Larry Craig loses court case — will it matter?

Most legal experts agreed that Sen. Larry Craig (R-Idaho) had little chance of withdrawing his guilty plea to disorderly conduct charges in Minneapolis, but his legal team believed it was worth a try. Today, the judge in the case rejected Craig’s request.

A Minnesota judge has denied Sen. Larry Craig’s request to withdraw his guilty plea to a disorderly conduct charge stemming from his arrest in an airport men’s room sex sting.

Now, as of last week, with a self-imposed Sept. 30 deadline hanging over head, Craig said he would wait for this decision before making a final decision on whether to resign. That was expected to take a couple of weeks, but apparently, the request was so weak, the judge was able to reject the request rather quickly.

So, Craig has no choice but to resign? Not so fast. As of a couple of weeks ago, the senator’s office said a favorable ruling in Minnesota was the only thing that would keep Craig from resigning. Now, the senator may decide that a misdemeanor charge on his record isn’t the end of the world, and he might just stick around anyway.

On MSNBC last week, Craig lawyer Stanley Brand suggested the senator may disregard the outcome of his court request altogether. Chris Matthews asked whether Craig would try to “hang on” until the end of his term. Brand replied, “[I] think that’s conceivable, especially if he gets some type of relief in Minnesota. But I don’t think it depends on that.”
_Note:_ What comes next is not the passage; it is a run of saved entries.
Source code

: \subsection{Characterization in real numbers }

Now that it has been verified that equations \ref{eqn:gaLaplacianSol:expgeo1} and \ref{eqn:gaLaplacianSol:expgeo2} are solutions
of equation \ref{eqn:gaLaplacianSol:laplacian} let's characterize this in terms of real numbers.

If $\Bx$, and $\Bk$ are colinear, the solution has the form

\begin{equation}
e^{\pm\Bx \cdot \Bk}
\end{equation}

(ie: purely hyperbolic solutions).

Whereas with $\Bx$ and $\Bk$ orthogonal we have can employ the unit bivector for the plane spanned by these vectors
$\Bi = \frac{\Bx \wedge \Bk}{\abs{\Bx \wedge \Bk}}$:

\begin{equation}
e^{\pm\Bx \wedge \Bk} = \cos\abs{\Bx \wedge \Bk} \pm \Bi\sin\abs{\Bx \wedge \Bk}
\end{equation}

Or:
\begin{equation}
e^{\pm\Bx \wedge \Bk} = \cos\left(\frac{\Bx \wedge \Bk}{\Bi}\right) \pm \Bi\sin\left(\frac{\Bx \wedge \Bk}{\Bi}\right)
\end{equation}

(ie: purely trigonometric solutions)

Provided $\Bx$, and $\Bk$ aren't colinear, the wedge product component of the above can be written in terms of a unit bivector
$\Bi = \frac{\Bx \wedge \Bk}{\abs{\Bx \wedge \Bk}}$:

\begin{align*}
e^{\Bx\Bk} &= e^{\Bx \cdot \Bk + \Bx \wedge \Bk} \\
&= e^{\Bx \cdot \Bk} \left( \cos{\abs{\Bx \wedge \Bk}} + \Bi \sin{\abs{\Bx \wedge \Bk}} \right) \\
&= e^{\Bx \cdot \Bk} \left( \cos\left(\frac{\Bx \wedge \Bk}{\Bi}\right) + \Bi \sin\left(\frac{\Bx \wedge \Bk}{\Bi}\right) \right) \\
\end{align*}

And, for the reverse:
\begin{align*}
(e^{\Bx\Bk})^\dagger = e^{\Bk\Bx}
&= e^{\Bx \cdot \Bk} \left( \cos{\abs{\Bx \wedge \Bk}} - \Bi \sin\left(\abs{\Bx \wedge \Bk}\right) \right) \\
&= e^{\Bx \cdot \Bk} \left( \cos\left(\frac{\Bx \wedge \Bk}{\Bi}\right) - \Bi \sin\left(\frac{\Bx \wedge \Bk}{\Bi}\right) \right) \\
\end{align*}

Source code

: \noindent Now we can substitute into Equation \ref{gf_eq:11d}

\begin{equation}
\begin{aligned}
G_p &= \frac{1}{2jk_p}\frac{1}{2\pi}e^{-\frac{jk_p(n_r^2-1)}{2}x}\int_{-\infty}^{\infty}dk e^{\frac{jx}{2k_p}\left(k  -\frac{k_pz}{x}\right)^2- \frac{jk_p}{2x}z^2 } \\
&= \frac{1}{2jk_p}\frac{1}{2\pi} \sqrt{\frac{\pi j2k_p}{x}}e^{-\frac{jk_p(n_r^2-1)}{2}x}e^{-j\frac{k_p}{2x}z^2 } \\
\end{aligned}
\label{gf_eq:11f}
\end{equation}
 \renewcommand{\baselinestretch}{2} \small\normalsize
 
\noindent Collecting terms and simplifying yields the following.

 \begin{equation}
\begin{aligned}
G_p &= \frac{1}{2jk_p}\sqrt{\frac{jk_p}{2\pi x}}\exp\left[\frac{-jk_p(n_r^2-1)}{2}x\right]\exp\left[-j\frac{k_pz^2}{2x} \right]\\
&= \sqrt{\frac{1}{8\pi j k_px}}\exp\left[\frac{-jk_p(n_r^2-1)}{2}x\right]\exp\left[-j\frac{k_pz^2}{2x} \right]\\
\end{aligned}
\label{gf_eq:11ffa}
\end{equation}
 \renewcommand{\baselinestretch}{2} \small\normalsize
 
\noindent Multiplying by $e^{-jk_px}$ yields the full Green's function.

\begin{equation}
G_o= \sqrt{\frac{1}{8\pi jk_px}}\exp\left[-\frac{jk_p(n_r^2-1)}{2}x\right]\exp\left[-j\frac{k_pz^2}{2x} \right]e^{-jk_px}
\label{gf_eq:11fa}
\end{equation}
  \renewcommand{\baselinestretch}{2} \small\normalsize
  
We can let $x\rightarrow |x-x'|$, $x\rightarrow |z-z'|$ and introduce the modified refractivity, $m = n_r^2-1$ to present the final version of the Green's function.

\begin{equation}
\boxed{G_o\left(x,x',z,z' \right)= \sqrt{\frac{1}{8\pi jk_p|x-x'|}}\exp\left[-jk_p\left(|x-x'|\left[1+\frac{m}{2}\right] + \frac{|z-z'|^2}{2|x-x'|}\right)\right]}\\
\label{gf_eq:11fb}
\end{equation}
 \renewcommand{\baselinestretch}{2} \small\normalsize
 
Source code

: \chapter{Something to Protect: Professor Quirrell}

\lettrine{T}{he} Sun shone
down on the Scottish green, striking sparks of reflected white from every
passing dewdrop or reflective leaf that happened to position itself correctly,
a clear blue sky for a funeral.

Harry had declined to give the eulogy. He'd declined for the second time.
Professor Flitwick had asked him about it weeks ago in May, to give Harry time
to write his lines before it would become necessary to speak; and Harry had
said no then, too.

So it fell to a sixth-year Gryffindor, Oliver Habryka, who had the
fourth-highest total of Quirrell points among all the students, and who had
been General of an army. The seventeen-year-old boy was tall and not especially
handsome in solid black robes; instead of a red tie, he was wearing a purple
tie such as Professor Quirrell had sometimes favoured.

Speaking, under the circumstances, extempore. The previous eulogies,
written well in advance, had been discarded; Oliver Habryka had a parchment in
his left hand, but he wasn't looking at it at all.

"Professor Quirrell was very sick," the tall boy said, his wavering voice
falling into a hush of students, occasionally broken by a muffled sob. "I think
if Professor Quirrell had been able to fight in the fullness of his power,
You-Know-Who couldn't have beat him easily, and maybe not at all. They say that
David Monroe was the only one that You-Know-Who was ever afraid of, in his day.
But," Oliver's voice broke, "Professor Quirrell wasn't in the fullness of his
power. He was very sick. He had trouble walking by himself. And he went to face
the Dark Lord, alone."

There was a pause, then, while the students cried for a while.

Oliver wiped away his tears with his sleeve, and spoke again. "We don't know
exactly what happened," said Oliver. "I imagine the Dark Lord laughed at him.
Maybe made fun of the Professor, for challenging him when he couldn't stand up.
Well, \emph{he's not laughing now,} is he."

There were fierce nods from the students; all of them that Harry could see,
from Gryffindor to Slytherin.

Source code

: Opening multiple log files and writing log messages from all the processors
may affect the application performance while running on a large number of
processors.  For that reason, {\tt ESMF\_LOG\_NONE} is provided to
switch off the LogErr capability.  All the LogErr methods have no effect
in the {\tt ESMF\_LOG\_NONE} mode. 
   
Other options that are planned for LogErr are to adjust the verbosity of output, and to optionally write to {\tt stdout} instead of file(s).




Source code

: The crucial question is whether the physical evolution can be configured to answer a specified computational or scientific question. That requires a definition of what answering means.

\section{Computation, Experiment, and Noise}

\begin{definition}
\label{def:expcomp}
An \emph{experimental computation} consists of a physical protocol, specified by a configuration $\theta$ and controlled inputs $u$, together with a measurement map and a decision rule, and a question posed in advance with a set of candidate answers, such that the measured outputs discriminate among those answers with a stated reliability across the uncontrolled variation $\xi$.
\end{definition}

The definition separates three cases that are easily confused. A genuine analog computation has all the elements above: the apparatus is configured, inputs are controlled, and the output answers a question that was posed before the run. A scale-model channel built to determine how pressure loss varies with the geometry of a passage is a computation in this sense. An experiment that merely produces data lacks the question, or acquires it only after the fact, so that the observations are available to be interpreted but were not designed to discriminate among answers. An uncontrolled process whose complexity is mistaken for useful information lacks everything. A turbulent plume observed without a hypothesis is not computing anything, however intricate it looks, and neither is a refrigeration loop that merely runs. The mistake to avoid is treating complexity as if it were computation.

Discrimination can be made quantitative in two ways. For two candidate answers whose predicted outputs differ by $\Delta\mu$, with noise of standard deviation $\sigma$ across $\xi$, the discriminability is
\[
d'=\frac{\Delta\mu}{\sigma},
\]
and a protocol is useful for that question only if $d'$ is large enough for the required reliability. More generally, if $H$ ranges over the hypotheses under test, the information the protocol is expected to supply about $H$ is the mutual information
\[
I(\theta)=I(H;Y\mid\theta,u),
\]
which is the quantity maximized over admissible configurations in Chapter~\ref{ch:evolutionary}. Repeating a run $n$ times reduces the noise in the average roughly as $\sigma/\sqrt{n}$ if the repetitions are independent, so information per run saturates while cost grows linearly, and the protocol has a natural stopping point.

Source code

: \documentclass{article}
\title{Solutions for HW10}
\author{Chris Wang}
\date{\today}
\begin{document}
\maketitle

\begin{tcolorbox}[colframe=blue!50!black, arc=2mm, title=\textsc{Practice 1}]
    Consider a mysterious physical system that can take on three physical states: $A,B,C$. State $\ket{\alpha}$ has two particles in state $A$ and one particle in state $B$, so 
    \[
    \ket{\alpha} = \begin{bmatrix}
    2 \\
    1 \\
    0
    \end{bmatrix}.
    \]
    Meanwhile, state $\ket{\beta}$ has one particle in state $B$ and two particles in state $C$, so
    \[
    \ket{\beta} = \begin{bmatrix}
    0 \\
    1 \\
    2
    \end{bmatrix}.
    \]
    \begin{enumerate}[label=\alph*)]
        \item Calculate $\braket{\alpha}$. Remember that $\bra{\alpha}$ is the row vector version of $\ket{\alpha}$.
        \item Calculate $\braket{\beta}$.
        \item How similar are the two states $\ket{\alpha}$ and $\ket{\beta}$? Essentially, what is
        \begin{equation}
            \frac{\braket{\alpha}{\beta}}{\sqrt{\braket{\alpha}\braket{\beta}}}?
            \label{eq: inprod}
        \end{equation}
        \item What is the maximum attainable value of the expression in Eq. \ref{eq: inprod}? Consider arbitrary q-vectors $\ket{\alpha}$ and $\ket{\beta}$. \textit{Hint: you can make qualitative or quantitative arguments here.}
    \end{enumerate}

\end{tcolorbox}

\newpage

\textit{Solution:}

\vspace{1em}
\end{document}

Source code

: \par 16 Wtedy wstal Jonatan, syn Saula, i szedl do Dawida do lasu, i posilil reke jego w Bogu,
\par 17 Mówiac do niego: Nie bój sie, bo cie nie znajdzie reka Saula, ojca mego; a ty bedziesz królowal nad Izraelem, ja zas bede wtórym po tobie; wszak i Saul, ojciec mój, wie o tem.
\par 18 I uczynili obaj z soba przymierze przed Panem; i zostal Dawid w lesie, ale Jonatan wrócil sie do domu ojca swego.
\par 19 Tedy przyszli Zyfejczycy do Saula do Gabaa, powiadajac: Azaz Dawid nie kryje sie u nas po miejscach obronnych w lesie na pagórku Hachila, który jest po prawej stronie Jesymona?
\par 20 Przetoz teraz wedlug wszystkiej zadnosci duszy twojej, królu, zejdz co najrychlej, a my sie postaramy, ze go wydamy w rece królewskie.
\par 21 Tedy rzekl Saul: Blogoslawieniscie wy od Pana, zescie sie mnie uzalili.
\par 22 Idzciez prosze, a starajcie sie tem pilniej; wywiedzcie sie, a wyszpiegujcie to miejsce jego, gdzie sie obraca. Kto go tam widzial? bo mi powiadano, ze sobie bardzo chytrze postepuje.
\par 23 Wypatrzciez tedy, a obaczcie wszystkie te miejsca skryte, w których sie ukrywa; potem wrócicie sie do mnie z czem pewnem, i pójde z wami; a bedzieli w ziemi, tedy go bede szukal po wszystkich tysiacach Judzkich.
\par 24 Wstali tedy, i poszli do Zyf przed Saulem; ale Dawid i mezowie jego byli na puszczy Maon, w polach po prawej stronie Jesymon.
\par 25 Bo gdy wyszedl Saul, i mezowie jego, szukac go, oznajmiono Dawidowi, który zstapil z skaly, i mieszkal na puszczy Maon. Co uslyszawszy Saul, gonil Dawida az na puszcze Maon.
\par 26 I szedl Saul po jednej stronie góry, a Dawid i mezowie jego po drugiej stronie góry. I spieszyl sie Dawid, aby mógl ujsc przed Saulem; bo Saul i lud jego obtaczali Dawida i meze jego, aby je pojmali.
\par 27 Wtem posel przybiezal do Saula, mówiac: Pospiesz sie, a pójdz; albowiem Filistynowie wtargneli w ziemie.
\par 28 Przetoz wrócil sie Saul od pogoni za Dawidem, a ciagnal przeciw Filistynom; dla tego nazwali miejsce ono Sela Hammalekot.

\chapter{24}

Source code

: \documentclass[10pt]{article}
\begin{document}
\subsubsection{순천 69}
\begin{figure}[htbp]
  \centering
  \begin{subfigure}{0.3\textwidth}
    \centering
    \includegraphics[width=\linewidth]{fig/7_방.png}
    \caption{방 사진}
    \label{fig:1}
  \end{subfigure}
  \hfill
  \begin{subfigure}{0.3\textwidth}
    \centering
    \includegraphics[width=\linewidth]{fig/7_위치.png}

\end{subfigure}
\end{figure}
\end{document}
In other words, today is a setback for the Idaho Republican, but it’s likely the story isn’t over yet.

First, Craig and his lawyers could appeal today’s decision. That could drag the process out for quite a while.

Second, Craig may very well announce that if every senator with a misdemeanor conviction on his record had to resign, turnover in the chamber would be pretty high. Indeed, Brand alluded to this on Hardball.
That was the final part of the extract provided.